A mere $7,500 almost prevented Schenectady’s connection to the GE story. Chris Hunter, curator of collections and exhibitions at the Museum of Innovation and Science (miSci), formerly the Schenectady Museum, tells the “7,500 Story” with great interest. As the story goes, a former employee of Ellis Locomotive Works by the name of Walter McQueen had a falling out with the company’s president. Afterward, he tried to create his own company and commissioned the two buildings in question. When construction was nearly completed, his financial backer, Charles Stanford, suddenly died. Mr. Stanford’s estates wanted $45,000 for the two buildings, but Mr. Edison would only pay what he believed the property was worth: $37,500. Knowing that Edison Machine Works could mean big business for Schenectady, Col. Robert Furman and a few private citizens came up with the extra $7,500. The Capital-Saratoga Region presented a perfect location for Mr. Edison because it was a transportation hub with the necessary canals and roadways. From GE’s founding, the company has been integral to Schenectady. It provided lights for the city’s fire trucks, two-way radios for the police force and in 1926, when the first home refrigerators were introduced, the first few hundred were sold to people in Schenectady. As GE has grown, so too has Schenectady. In 1886, the year of GE’s establishment in Schenectady, approximately 13,000 people lived in the city. By 1900 the population had more than doubled to 30,000. “GE transformed Schenectady from a largely agricultural area to a top industrial manufacturer in the world,” says Mr. Hunter. miSci has an archive of GE content, including 1.6 million photographs. Old black and whites show those first two GE buildings surrounded by open land, Mr. Edison with his team of innovators and the first steam turbines.

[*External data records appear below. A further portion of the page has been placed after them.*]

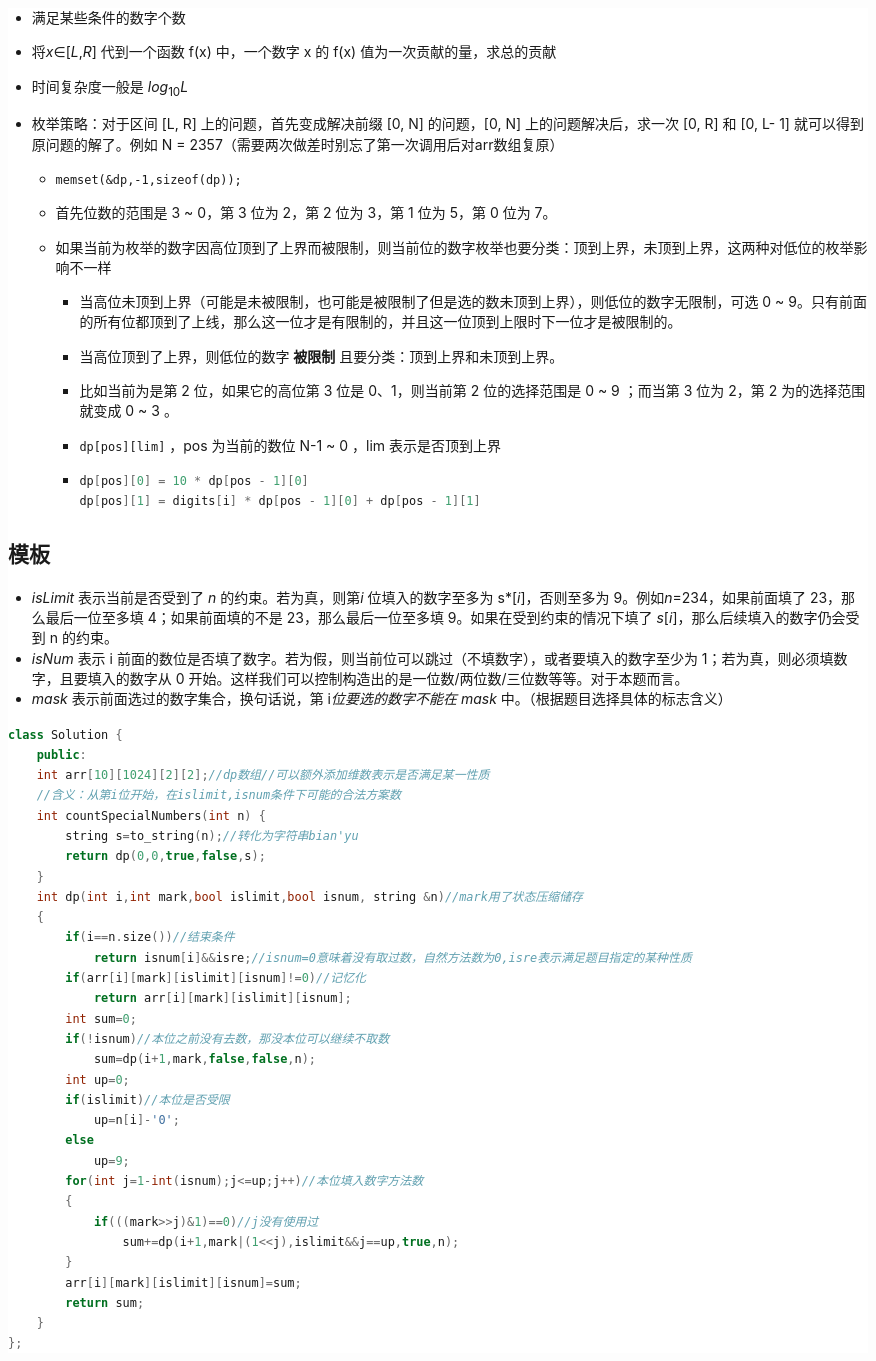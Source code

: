  - 满足某些条件的数字个数
  - 将*x*∈[*L*,*R*] 代到一个函数 f(x) 中，一个数字 x 的 f(x) 值为一次贡献的量，求总的贡献

- 时间复杂度一般是 $log_{10}L$

- 枚举策略：对于区间 [L, R] 上的问题，首先变成解决前缀 [0, N] 的问题，[0, N] 上的问题解决后，求一次 [0, R] 和 [0, L- 1] 就可以得到原问题的解了。例如 N = 2357（需要两次做差时别忘了第一次调用后对arr数组复原）

  - `memset(&dp,-1,sizeof(dp));`

  - 首先位数的范围是 3 ~ 0，第 3 位为 2，第 2 位为 3，第 1 位为 5，第 0 位为 7。

  - 如果当前为枚举的数字因高位顶到了上界而被限制，则当前位的数字枚举也要分类：顶到上界，未顶到上界，这两种对低位的枚举影响不一样

    - 当高位未顶到上界（可能是未被限制，也可能是被限制了但是选的数未顶到上界），则低位的数字无限制，可选 0 ~ 9。只有前面的所有位都顶到了上线，那么这一位才是有限制的，并且这一位顶到上限时下一位才是被限制的。

    - 当高位顶到了上界，则低位的数字 **被限制** 且要分类：顶到上界和未顶到上界。

    - 比如当前为是第 2 位，如果它的高位第 3 位是 0、1，则当前第 2 位的选择范围是 0 ~ 9 ；而当第 3 位为 2，第 2 为的选择范围就变成 0 ~ 3 。

    - `dp[pos][lim]` ，pos 为当前的数位 N-1 ~ 0 ，lim 表示是否顶到上界
  
    - ```c++
      dp[pos][0] = 10 * dp[pos - 1][0]
      dp[pos][1] = digits[i] * dp[pos - 1][0] + dp[pos - 1][1]
      ```
  

## 模板

- *isLimit* 表示当前是否受到了 *n* 的约束。若为真，则第*i* 位填入的数字至多为 s*[*i*]，否则至多为 9。例如*n*=234，如果前面填了 23，那么最后一位至多填 4；如果前面填的不是 23，那么最后一位至多填 9。如果在受到约束的情况下填了 *s*[*i*]，那么后续填入的数字仍会受到 n 的约束。
- *isNum* 表示 i 前面的数位是否填了数字。若为假，则当前位可以跳过（不填数字），或者要填入的数字至少为 1；若为真，则必须填数字，且要填入的数字从 0 开始。这样我们可以控制构造出的是一位数/两位数/三位数等等。对于本题而言。
- *mask* 表示前面选过的数字集合，换句话说，第 i*位要选的数字不能在 mask* 中。（根据题目选择具体的标志含义）

```c++
class Solution {
    public:
    int arr[10][1024][2][2];//dp数组//可以额外添加维数表示是否满足某一性质
    //含义：从第i位开始，在islimit,isnum条件下可能的合法方案数
    int countSpecialNumbers(int n) {
        string s=to_string(n);//转化为字符串bian'yu
        return dp(0,0,true,false,s);
    }
    int dp(int i,int mark,bool islimit,bool isnum, string &n)//mark用了状态压缩储存
    {
        if(i==n.size())//结束条件
            return isnum[i]&&isre;//isnum=0意味着没有取过数，自然方法数为0,isre表示满足题目指定的某种性质
        if(arr[i][mark][islimit][isnum]!=0)//记忆化
            return arr[i][mark][islimit][isnum];
        int sum=0;
        if(!isnum)//本位之前没有去数，那没本位可以继续不取数
            sum=dp(i+1,mark,false,false,n);
        int up=0;
        if(islimit)//本位是否受限
            up=n[i]-'0';
        else
            up=9;
        for(int j=1-int(isnum);j<=up;j++)//本位填入数字方法数
        {
            if(((mark>>j)&1)==0)//j没有使用过
                sum+=dp(i+1,mark|(1<<j),islimit&&j==up,true,n);
        }
        arr[i][mark][islimit][isnum]=sum;
        return sum;
    }
};
```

In addition to Mr. Edison’s legacy as an inventor, GE boasts two Nobel Prize laureates: Irving Langmuir (1932), assistant director of the Research Laboratory, and Ivar Giaever (1973), a physicist for GE Corporate Research and Development. Other major players from GE’s past include Ernst Alexanderson, who developed equipment for the first radio broadcast and first home TV, and Charles Steinmetz, who was one of the top designers of streetcar and industrial motors as well as electricity generators. Mr. Hunter’s favorite GE legend is William Coolidge, because he transitioned from a researcher who developed the tungsten incandescent lamp and the X-ray tube, to an executive.

Perhaps one of GE’s largest contributions to science and industry came from Mr. Steinmetz, who convinced GE leadership to invest in a research laboratory. That legacy lives on in its Global Research Center. It has 3,000 employees in locations around the world, including India, Singapore, China, Germany and its headquarters in Niskayuna, N.Y., just a few miles from GE’s Schenectady campus. One of Jeff Immelt’s first acts when he became chairman and CEO in 2001 was to announce the renovation of GE’s research lab in Niskayuna. The initiative cost $150 million and added 200,000 square feet of new space. GE’s first lab was started in December 1900 in the carriage house of Mr. Steinmetz’s backyard. It burned down in February 1901 and was moved onto the current GE campus. There are now 2,000 employees at the Niskayuna facility with scientists and engineers from all disciplines, representing 68 different countries. “It’s a unique vantage point to see the company from because we do research and development for all GE’s businesses,” said Todd Alhart, spokesperson for GE Global Research. He says there have been three main business expansions in the Capital-Saratoga Region over the last 10 years: its digital X-ray detector production facility in Rensselaer Polytechnic Institute’s tech park, its renewable energy wind business and its battery business in Schenectady, which elicited a visit from President Barack Obama in 2011. Mr. Alhart says it’s that kind of commitment to innovation that has led GE to create 1,400 new jobs in the Capital-Saratoga Region over the past four years. “In the last decade in particular, we’ve really experienced a renaissance here,” Mr. Alhart says. More than 100 years after its humble beginning, started by an American inventor, one can still see GE’s presence in Schenectady, its logo and company name prominently sitting atop Building 37.